* **Stored data entries**
____
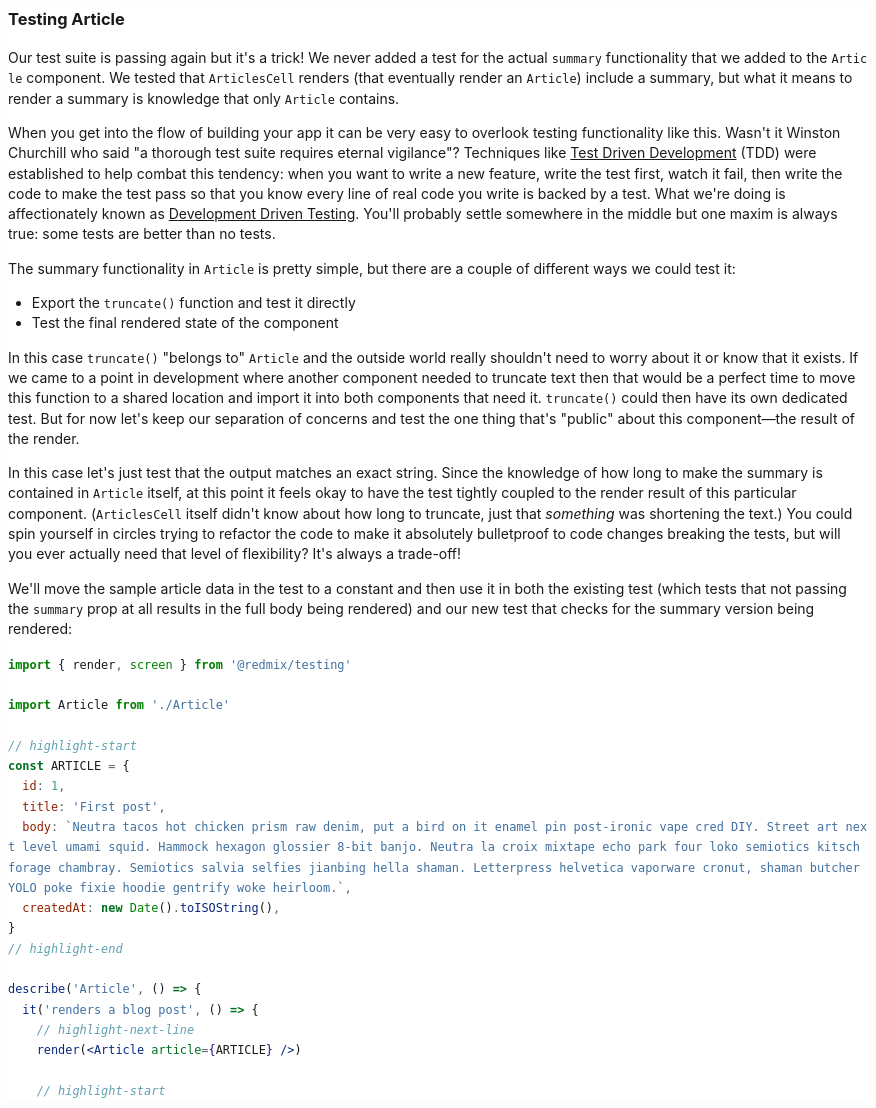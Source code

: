 ### Testing Article

Our test suite is passing again but it's a trick! We never added a test for the actual `summary` functionality that we added to the `Article` component. We tested that `ArticlesCell` renders (that eventually render an `Article`) include a summary, but what it means to render a summary is knowledge that only `Article` contains.

When you get into the flow of building your app it can be very easy to overlook testing functionality like this. Wasn't it Winston Churchill who said "a thorough test suite requires eternal vigilance"? Techniques like [Test Driven Development](https://en.wikipedia.org/wiki/Test-driven_development) (TDD) were established to help combat this tendency: when you want to write a new feature, write the test first, watch it fail, then write the code to make the test pass so that you know every line of real code you write is backed by a test. What we're doing is affectionately known as [Development Driven Testing](https://medium.com/table-xi/development-driven-testing-673d3959dac2). You'll probably settle somewhere in the middle but one maxim is always true: some tests are better than no tests.

The summary functionality in `Article` is pretty simple, but there are a couple of different ways we could test it:

- Export the `truncate()` function and test it directly
- Test the final rendered state of the component

In this case `truncate()` "belongs to" `Article` and the outside world really shouldn't need to worry about it or know that it exists. If we came to a point in development where another component needed to truncate text then that would be a perfect time to move this function to a shared location and import it into both components that need it. `truncate()` could then have its own dedicated test. But for now let's keep our separation of concerns and test the one thing that's "public" about this component—the result of the render.

In this case let's just test that the output matches an exact string. Since the knowledge of how long to make the summary is contained in `Article` itself, at this point it feels okay to have the test tightly coupled to the render result of this particular component. (`ArticlesCell` itself didn't know about how long to truncate, just that _something_ was shortening the text.) You could spin yourself in circles trying to refactor the code to make it absolutely bulletproof to code changes breaking the tests, but will you ever actually need that level of flexibility? It's always a trade-off!

We'll move the sample article data in the test to a constant and then use it in both the existing test (which tests that not passing the `summary` prop at all results in the full body being rendered) and our new test that checks for the summary version being rendered:

<Tabs groupId="js-ts">
<TabItem value="js" label="JavaScript">

```jsx title="web/src/components/Article/Article.test.jsx"
import { render, screen } from '@redmix/testing'

import Article from './Article'

// highlight-start
const ARTICLE = {
  id: 1,
  title: 'First post',
  body: `Neutra tacos hot chicken prism raw denim, put a bird on it enamel pin post-ironic vape cred DIY. Street art next level umami squid. Hammock hexagon glossier 8-bit banjo. Neutra la croix mixtape echo park four loko semiotics kitsch forage chambray. Semiotics salvia selfies jianbing hella shaman. Letterpress helvetica vaporware cronut, shaman butcher YOLO poke fixie hoodie gentrify woke heirloom.`,
  createdAt: new Date().toISOString(),
}
// highlight-end

describe('Article', () => {
  it('renders a blog post', () => {
    // highlight-next-line
    render(<Article article={ARTICLE} />)

    // highlight-start
```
____
* **The task**
From the entries above, copy every line that holds the word "next".

* **Answer to this problem**
  body: `Neutra tacos hot chicken prism raw denim, put a bird on it enamel pin post-ironic vape cred DIY. Street art next level umami squid. Hammock hexagon glossier 8-bit banjo. Neutra la croix mixtape echo park four loko semiotics kitsch forage chambray. Semiotics salvia selfies jianbing hella shaman. Letterpress helvetica vaporware cronut, shaman butcher YOLO poke fixie hoodie gentrify woke heirloom.`,
    // highlight-next-line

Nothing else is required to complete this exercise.